All of the records should be given again verbatim.

§ **Given information**:
====

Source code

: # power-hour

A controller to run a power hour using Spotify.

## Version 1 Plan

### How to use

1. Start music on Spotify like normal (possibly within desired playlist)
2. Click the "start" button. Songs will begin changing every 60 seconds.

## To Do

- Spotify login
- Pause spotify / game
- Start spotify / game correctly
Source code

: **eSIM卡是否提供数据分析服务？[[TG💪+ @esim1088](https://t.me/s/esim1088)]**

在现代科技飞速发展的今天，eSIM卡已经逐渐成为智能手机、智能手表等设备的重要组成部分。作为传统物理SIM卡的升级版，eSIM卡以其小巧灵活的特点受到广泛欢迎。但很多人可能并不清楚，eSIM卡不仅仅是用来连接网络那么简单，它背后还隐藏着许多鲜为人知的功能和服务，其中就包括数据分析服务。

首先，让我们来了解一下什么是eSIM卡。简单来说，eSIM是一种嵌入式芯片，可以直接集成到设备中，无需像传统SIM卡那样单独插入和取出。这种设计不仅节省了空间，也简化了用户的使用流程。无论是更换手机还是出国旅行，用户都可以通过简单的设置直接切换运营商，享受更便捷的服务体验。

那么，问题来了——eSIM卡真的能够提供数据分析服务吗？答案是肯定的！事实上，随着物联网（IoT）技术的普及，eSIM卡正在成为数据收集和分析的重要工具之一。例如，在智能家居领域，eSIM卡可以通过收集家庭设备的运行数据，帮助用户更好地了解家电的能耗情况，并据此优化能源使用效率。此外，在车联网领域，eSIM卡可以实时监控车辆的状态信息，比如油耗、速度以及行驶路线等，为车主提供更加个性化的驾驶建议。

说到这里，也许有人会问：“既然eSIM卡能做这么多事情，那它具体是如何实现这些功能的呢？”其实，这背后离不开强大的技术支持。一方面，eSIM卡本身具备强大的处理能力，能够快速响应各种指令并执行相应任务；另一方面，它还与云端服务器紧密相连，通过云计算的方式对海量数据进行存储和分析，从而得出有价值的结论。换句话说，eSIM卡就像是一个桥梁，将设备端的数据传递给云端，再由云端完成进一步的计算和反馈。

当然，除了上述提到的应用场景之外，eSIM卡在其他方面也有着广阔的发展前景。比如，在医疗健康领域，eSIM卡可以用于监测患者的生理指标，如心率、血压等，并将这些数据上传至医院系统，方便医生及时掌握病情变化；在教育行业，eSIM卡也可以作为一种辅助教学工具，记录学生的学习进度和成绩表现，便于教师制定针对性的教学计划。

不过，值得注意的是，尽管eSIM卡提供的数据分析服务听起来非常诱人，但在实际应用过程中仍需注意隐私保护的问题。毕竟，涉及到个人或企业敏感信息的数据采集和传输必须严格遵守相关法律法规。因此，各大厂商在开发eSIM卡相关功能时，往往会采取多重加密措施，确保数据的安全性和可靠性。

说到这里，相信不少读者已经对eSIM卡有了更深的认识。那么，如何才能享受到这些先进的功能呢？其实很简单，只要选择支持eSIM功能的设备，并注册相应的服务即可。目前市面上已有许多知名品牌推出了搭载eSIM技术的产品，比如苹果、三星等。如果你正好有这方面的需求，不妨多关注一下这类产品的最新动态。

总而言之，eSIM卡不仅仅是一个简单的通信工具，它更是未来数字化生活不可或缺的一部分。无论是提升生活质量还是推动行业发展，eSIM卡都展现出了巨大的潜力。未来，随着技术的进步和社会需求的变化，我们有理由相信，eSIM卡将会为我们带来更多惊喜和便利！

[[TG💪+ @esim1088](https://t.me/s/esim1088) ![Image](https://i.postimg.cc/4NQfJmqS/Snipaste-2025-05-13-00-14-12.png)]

====

§ **Answer to this problem**:
Source code

: # power-hour

A controller to run a power hour using Spotify.

## Version 1 Plan

### How to use

1. Start music on Spotify like normal (possibly within desired playlist)
2. Click the "start" button. Songs will begin changing every 60 seconds.

## To Do

- Spotify login
- Pause spotify / game
- Start spotify / game correctly
Source code

: **eSIM卡是否提供数据分析服务？[[TG💪+ @esim1088](https://t.me/s/esim1088)]**

在现代科技飞速发展的今天，eSIM卡已经逐渐成为智能手机、智能手表等设备的重要组成部分。作为传统物理SIM卡的升级版，eSIM卡以其小巧灵活的特点受到广泛欢迎。但很多人可能并不清楚，eSIM卡不仅仅是用来连接网络那么简单，它背后还隐藏着许多鲜为人知的功能和服务，其中就包括数据分析服务。

首先，让我们来了解一下什么是eSIM卡。简单来说，eSIM是一种嵌入式芯片，可以直接集成到设备中，无需像传统SIM卡那样单独插入和取出。这种设计不仅节省了空间，也简化了用户的使用流程。无论是更换手机还是出国旅行，用户都可以通过简单的设置直接切换运营商，享受更便捷的服务体验。

那么，问题来了——eSIM卡真的能够提供数据分析服务吗？答案是肯定的！事实上，随着物联网（IoT）技术的普及，eSIM卡正在成为数据收集和分析的重要工具之一。例如，在智能家居领域，eSIM卡可以通过收集家庭设备的运行数据，帮助用户更好地了解家电的能耗情况，并据此优化能源使用效率。此外，在车联网领域，eSIM卡可以实时监控车辆的状态信息，比如油耗、速度以及行驶路线等，为车主提供更加个性化的驾驶建议。

说到这里，也许有人会问：“既然eSIM卡能做这么多事情，那它具体是如何实现这些功能的呢？”其实，这背后离不开强大的技术支持。一方面，eSIM卡本身具备强大的处理能力，能够快速响应各种指令并执行相应任务；另一方面，它还与云端服务器紧密相连，通过云计算的方式对海量数据进行存储和分析，从而得出有价值的结论。换句话说，eSIM卡就像是一个桥梁，将设备端的数据传递给云端，再由云端完成进一步的计算和反馈。

当然，除了上述提到的应用场景之外，eSIM卡在其他方面也有着广阔的发展前景。比如，在医疗健康领域，eSIM卡可以用于监测患者的生理指标，如心率、血压等，并将这些数据上传至医院系统，方便医生及时掌握病情变化；在教育行业，eSIM卡也可以作为一种辅助教学工具，记录学生的学习进度和成绩表现，便于教师制定针对性的教学计划。

不过，值得注意的是，尽管eSIM卡提供的数据分析服务听起来非常诱人，但在实际应用过程中仍需注意隐私保护的问题。毕竟，涉及到个人或企业敏感信息的数据采集和传输必须严格遵守相关法律法规。因此，各大厂商在开发eSIM卡相关功能时，往往会采取多重加密措施，确保数据的安全性和可靠性。

说到这里，相信不少读者已经对eSIM卡有了更深的认识。那么，如何才能享受到这些先进的功能呢？其实很简单，只要选择支持eSIM功能的设备，并注册相应的服务即可。目前市面上已有许多知名品牌推出了搭载eSIM技术的产品，比如苹果、三星等。如果你正好有这方面的需求，不妨多关注一下这类产品的最新动态。

总而言之，eSIM卡不仅仅是一个简单的通信工具，它更是未来数字化生活不可或缺的一部分。无论是提升生活质量还是推动行业发展，eSIM卡都展现出了巨大的潜力。未来，随着技术的进步和社会需求的变化，我们有理由相信，eSIM卡将会为我们带来更多惊喜和便利！

[[TG💪+ @esim1088](https://t.me/s/esim1088) ![Image](https://i.postimg.cc/4NQfJmqS/Snipaste-2025-05-13-00-14-12.png)]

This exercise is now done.